ACTIVITY: Filter the listing below for "each" and report every line that has it.

------------

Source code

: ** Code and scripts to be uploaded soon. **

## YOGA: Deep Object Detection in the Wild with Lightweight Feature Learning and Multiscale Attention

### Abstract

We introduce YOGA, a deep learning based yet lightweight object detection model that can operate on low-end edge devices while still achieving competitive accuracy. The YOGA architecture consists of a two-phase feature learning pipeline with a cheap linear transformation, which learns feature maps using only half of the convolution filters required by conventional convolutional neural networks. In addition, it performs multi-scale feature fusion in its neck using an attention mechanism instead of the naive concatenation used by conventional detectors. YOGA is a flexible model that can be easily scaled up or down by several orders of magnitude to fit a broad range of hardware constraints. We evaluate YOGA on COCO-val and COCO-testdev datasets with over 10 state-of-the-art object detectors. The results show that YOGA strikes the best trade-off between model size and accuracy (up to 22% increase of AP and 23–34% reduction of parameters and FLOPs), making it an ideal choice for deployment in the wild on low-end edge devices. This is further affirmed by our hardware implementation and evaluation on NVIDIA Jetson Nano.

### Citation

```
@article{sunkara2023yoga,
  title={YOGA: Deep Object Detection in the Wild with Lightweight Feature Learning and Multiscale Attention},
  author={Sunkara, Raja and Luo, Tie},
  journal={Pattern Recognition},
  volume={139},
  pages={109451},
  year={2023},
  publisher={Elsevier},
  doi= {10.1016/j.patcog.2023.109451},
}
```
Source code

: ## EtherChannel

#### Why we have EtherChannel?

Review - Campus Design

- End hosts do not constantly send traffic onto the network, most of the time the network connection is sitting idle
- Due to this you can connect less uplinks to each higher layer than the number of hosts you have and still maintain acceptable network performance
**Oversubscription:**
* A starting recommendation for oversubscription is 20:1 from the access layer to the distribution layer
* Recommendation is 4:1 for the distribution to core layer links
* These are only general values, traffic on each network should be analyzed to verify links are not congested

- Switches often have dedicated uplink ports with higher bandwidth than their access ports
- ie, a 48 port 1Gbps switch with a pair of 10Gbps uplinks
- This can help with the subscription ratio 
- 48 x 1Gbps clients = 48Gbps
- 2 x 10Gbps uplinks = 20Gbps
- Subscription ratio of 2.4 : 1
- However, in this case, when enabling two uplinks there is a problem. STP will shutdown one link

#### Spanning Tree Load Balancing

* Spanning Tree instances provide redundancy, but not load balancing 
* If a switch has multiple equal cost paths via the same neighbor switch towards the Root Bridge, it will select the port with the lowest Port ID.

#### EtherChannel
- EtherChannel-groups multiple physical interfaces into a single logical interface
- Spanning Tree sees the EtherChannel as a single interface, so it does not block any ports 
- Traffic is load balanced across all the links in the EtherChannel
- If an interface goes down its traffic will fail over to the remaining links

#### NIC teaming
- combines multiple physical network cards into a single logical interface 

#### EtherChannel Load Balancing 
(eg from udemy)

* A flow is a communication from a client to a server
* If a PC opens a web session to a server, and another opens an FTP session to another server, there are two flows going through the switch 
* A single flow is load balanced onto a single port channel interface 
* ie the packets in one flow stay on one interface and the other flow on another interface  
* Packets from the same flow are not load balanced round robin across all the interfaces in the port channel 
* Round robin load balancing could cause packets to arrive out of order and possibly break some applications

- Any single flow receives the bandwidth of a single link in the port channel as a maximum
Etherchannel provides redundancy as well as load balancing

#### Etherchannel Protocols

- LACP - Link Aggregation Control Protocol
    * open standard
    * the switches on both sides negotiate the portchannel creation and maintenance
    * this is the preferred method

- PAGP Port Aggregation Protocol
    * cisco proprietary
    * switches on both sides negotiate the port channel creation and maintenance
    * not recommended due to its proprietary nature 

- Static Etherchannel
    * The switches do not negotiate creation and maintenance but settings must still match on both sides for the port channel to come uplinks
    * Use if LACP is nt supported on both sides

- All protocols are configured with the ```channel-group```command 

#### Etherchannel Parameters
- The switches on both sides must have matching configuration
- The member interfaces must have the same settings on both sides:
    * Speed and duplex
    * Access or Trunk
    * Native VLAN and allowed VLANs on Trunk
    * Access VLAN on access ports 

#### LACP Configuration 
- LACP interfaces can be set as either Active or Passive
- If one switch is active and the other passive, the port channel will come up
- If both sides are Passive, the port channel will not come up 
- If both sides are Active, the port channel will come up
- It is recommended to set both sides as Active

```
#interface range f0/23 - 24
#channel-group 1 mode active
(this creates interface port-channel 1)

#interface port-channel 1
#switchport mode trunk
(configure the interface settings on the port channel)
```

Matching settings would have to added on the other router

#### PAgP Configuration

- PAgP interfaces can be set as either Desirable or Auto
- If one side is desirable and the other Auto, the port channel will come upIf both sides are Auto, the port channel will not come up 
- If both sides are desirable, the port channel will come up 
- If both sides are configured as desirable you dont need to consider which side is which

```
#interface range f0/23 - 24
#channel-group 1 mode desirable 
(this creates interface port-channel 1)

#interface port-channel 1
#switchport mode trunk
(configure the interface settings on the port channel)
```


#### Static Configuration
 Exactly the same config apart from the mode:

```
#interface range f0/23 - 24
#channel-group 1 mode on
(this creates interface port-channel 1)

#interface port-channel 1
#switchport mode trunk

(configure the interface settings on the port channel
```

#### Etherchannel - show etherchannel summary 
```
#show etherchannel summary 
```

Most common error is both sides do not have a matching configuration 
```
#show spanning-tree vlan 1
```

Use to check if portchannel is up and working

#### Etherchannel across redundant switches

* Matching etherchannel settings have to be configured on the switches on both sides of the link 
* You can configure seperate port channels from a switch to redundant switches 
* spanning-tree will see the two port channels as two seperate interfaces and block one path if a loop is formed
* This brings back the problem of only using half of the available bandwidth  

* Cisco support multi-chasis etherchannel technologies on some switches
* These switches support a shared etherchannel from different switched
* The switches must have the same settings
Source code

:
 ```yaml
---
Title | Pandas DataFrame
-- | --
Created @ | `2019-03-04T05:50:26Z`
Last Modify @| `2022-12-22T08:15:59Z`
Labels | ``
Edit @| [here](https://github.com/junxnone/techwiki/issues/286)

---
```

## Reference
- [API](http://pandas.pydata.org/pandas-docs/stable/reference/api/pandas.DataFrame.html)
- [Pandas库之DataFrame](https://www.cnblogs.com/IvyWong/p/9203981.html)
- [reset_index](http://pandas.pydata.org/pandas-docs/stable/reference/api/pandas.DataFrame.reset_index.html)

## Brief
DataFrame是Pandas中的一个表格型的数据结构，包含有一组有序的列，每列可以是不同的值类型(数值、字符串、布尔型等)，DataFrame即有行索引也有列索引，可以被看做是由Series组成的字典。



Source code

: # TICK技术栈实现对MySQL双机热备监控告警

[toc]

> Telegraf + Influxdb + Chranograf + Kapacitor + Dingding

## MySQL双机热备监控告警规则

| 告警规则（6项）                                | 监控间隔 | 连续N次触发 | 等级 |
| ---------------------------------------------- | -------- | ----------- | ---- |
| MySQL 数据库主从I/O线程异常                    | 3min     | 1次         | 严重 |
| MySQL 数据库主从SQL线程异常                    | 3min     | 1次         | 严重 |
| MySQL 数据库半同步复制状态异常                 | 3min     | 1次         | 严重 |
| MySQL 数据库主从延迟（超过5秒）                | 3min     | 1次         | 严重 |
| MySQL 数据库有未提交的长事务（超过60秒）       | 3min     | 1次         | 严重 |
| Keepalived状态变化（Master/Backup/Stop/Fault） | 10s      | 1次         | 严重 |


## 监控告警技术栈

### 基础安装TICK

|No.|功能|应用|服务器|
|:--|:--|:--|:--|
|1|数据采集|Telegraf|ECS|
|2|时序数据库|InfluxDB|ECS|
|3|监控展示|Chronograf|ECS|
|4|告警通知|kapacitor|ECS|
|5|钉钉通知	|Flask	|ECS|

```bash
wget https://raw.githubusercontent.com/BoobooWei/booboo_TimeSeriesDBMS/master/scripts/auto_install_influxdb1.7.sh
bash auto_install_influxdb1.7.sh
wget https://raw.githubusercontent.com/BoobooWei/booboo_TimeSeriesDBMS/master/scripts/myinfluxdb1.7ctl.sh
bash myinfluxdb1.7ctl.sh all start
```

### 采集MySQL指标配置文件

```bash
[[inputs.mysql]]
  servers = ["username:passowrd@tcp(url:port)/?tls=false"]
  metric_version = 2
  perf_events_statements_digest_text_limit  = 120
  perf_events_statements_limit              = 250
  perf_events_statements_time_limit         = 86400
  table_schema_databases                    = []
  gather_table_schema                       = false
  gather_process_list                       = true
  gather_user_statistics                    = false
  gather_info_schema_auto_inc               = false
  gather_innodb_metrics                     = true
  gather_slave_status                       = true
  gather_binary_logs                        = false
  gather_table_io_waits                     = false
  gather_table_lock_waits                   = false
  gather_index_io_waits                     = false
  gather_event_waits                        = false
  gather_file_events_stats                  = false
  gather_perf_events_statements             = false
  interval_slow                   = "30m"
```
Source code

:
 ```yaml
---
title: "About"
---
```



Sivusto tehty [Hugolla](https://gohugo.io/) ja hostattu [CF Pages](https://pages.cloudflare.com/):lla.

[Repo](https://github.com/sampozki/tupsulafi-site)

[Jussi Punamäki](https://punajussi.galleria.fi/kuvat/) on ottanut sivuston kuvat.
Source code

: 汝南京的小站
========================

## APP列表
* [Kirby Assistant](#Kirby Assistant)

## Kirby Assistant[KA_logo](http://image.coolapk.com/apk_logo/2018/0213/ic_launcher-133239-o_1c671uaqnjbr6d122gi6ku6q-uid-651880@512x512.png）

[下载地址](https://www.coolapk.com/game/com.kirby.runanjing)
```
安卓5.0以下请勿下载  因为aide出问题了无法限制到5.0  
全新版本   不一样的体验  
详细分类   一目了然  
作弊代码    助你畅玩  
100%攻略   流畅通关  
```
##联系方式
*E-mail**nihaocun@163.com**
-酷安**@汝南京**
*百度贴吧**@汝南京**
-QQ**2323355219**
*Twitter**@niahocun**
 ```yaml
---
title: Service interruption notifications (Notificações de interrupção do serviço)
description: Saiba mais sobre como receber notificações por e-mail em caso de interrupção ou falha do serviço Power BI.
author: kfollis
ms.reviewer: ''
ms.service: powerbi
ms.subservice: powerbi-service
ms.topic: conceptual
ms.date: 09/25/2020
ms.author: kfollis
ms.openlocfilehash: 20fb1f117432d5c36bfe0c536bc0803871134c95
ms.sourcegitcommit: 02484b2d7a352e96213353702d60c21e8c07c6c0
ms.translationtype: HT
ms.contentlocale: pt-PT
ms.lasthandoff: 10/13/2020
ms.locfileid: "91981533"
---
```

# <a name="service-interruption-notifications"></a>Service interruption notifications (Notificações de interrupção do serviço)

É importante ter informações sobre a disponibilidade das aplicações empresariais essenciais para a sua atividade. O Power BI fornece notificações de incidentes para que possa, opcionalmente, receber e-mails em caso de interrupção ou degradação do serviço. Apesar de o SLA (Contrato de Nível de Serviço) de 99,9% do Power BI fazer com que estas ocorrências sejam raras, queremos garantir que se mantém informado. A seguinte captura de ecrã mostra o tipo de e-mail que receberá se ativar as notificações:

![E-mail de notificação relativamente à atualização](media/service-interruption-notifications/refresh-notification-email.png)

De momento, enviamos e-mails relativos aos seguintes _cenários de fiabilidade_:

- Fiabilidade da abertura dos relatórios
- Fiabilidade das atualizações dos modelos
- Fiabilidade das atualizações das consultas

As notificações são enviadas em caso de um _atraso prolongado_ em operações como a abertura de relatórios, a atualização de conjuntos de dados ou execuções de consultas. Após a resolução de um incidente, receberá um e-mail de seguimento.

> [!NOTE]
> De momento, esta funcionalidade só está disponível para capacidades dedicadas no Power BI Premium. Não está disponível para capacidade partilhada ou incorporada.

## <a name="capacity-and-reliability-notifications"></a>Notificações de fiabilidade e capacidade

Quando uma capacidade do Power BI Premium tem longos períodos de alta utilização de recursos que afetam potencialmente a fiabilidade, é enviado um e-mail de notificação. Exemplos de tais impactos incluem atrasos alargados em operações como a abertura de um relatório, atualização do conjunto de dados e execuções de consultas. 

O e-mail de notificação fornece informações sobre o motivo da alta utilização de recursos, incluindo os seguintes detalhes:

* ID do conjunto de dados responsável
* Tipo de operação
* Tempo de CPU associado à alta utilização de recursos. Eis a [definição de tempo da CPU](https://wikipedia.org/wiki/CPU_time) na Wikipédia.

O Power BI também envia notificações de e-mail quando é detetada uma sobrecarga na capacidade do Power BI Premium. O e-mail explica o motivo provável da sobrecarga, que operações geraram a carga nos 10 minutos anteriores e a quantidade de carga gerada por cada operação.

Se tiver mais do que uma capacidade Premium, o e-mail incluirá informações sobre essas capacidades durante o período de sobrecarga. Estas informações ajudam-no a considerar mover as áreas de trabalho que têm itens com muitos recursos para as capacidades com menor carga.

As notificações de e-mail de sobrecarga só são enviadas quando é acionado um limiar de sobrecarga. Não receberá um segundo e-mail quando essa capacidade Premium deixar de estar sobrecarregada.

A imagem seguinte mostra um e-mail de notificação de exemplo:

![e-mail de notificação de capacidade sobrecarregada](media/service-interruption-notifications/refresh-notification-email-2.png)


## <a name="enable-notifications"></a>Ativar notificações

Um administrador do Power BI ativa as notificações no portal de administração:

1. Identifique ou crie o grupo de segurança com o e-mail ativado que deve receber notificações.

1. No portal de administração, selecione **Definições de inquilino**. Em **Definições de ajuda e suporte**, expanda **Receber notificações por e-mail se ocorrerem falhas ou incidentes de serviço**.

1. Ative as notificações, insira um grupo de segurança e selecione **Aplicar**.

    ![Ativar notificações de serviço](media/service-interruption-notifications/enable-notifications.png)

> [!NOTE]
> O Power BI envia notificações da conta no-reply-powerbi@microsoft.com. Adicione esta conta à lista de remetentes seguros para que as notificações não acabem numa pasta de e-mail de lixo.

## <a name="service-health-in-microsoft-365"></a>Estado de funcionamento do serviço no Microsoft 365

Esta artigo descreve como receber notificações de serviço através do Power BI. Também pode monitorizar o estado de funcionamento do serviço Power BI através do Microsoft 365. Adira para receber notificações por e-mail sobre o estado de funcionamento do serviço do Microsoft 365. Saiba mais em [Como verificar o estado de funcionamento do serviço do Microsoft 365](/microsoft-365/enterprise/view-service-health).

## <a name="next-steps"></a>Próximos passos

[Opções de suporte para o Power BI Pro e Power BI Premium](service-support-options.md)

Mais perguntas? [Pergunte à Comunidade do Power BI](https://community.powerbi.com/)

------------

EXERCISE RESPONSE:
- Due to this you can connect less uplinks to each higher layer than the number of hosts you have and still maintain acceptable network performance
* These are only general values, traffic on each network should be analyzed to verify links are not congested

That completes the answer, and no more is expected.